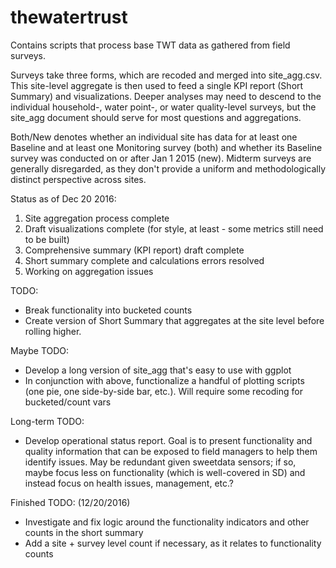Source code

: # thewatertrust

Contains scripts that process base TWT data as gathered from field surveys.

Surveys take three forms, which are recoded and merged into site_agg.csv. This site-level aggregate is then used to feed a single KPI report (Short Summary) and visualizations. Deeper analyses may need to descend to the individual household-, water point-, or water quality-level surveys, but the site_agg document should serve for most questions and aggregations.

Both/New denotes whether an individual site has data for at least one Baseline and at least one Monitoring survey (both) and whether its Baseline survey was conducted on or after Jan 1 2015 (new). Midterm surveys are generally disregarded, as they don't provide a uniform and methodologically distinct perspective across sites.

Status as of Dec 20 2016:

1. Site aggregation process complete
2. Draft visualizations complete (for style, at least - some metrics still need to be built)
3. Comprehensive summary (KPI report) draft complete
4. Short summary complete and calculations errors resolved
5. Working on aggregation issues

TODO: 

- Break functionality into bucketed counts
- Create version of Short Summary that aggregates at the site level before rolling higher.

Maybe TODO:

- Develop a long version of site_agg that's easy to use with ggplot
- In conjunction with above, functionalize a handful of plotting scripts (one pie, one side-by-side bar, etc.). Will require some recoding for bucketed/count vars

Long-term TODO:

- Develop operational status report. Goal is to present functionality and quality information that can be exposed to field managers to help them identify issues. May be redundant given sweetdata sensors; if so, maybe focus less on functionality (which is well-covered in SD) and instead focus on health issues, management, etc.?

Finished TODO: (12/20/2016)

- Investigate and fix logic around the functionality indicators and other counts in the short summary
- Add a site + survey level count if necessary, as it relates to functionality counts

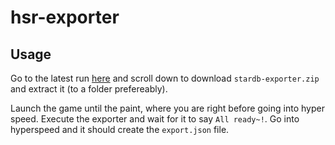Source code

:# hsr-exporter

## Usage

Go to the latest run [here](https://github.com/juliuskreutz/stardb-exporter/actions/workflows/build.yml) and scroll down to download `stardb-exporter.zip` and extract it (to a folder prefereably).

Launch the game until the paint, where you are right before going into hyper speed. Execute the exporter and wait for it to say `All ready~!`.
Go into hyperspeed and it should create the `export.json` file.
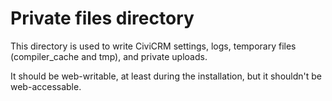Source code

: # Private files directory
This directory is used to write CiviCRM settings, logs, temporary files (compiler_cache and tmp), and private uploads.

It should be web-writable, at least during the installation, but it shouldn't be web-accessable.
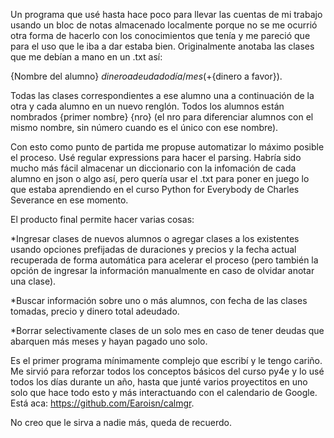 Un programa que usé hasta hace poco para llevar las cuentas de mi trabajo usando un bloc de notas almacenado localmente porque no se me ocurrió otra forma de hacerlo con los conocimientos que tenía y me pareció que para el uso que le iba a dar estaba bien.
Originalmente anotaba las clases que me debían a mano en un .txt así:

{Nombre del alumno} ${dinero adeudado} {día}/{mes} (+${dinero a favor}).

Todas las clases correspondientes a ese alumno una a continuación de la otra y cada alumno en un nuevo renglón. 
Todos los alumnos están nombrados {primer nombre} {nro} (el nro para diferenciar alumnos con el mismo nombre, sin número cuando es el único con ese nombre).

Con esto como punto de partida me propuse automatizar lo máximo posible el proceso. Usé regular expressions para hacer el parsing. Habría sido mucho más fácil almacenar un diccionario con la infomación de cada alumno en json o algo así, pero quería usar el .txt para poner en juego lo que estaba aprendiendo en el curso Python for Everybody de Charles Severance en ese momento.

El producto final permite hacer varias cosas:

*Ingresar clases de nuevos alumnos o agregar clases a los existentes usando opciones prefijadas de duraciones y precios y la fecha actual recuperada de forma automática para acelerar el proceso (pero también la opción de ingresar la información manualmente en caso de olvidar anotar una clase).

*Buscar información sobre uno o más alumnos, con fecha de las clases tomadas, precio y dinero total adeudado.

*Borrar selectivamente clases de un solo mes en caso de tener deudas que abarquen más meses y hayan pagado uno solo.

Es el primer programa mínimamente complejo que escribí y le tengo cariño. Me sirvió para reforzar todos los conceptos básicos del curso py4e y lo usé todos los días durante un año, hasta que junté varios proyectitos en uno solo que hace todo esto y más interactuando con el calendario de Google. Está aca: https://github.com/Earoisn/calmgr.


No creo que le sirva a nadie más, queda de recuerdo.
+===+
● Required action
Show all lines from the data above in which the word "bucketed" appears.

● Solution to this problem
- Break functionality into bucketed counts
- In conjunction with above, functionalize a handful of plotting scripts (one pie, one side-by-side bar, etc.). Will require some recoding for bucketed/count vars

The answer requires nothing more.